What you will do
Every line of the records below that has the word "relativeFile" should be copied.

__________

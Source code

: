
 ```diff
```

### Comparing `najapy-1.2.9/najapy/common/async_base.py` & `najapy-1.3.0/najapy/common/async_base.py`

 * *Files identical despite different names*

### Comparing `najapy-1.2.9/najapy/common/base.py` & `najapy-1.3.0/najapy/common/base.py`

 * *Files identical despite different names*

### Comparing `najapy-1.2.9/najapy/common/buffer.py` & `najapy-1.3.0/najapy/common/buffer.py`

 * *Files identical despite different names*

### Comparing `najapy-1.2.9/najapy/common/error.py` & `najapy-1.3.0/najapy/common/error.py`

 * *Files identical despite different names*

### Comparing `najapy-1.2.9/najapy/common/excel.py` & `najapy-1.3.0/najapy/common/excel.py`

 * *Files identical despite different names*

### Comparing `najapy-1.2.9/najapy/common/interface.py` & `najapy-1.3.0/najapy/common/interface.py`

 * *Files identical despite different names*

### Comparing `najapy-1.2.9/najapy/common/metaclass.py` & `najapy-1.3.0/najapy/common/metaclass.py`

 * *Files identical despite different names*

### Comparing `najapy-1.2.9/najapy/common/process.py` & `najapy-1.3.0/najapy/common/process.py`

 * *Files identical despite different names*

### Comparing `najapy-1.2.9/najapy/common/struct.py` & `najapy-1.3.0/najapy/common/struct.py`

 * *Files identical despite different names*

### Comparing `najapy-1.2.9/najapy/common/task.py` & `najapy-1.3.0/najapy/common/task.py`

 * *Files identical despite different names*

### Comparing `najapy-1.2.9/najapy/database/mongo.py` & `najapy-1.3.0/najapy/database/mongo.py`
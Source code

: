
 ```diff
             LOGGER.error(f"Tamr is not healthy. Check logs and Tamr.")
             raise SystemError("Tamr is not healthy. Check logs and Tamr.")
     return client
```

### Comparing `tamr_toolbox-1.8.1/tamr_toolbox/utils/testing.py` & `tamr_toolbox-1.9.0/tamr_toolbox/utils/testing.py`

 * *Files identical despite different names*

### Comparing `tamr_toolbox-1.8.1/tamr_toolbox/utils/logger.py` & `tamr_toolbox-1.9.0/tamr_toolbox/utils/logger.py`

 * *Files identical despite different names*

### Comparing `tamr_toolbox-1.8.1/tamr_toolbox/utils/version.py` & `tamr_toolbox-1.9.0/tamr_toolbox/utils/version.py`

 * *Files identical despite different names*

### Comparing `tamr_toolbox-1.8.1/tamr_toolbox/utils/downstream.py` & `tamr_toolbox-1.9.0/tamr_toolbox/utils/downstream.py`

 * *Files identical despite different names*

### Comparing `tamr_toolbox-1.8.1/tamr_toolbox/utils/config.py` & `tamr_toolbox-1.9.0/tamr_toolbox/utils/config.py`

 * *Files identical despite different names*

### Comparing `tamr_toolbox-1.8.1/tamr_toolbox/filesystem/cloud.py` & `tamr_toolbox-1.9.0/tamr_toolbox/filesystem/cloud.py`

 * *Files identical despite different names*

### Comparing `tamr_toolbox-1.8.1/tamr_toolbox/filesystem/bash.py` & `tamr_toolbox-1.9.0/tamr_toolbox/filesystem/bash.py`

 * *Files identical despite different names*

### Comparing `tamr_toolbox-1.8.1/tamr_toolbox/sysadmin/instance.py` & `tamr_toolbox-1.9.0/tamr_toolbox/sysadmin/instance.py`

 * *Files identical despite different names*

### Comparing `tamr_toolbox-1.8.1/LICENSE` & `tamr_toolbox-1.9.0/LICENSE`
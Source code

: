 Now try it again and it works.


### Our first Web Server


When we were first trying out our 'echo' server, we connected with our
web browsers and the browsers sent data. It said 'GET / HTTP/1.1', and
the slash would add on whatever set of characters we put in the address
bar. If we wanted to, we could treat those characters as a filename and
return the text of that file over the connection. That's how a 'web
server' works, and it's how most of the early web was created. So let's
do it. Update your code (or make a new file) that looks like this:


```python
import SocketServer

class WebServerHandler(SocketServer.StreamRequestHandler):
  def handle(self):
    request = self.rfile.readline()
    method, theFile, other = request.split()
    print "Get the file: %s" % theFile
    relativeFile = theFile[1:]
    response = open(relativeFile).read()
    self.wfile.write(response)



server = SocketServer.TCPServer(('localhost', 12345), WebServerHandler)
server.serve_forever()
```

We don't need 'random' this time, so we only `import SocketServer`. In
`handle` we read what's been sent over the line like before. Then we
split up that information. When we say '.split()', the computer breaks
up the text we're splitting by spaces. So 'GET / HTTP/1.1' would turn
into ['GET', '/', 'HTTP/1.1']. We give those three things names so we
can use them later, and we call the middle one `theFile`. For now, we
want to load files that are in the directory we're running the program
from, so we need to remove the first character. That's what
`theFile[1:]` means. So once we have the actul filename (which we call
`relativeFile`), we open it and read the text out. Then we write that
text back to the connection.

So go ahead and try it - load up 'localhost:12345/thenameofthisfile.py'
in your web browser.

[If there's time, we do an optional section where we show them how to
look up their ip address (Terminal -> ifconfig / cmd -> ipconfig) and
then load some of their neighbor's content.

__________

Result of this task
    relativeFile = theFile[1:]
    response = open(relativeFile).read()
`relativeFile`), we open it and read the text out. Then we write that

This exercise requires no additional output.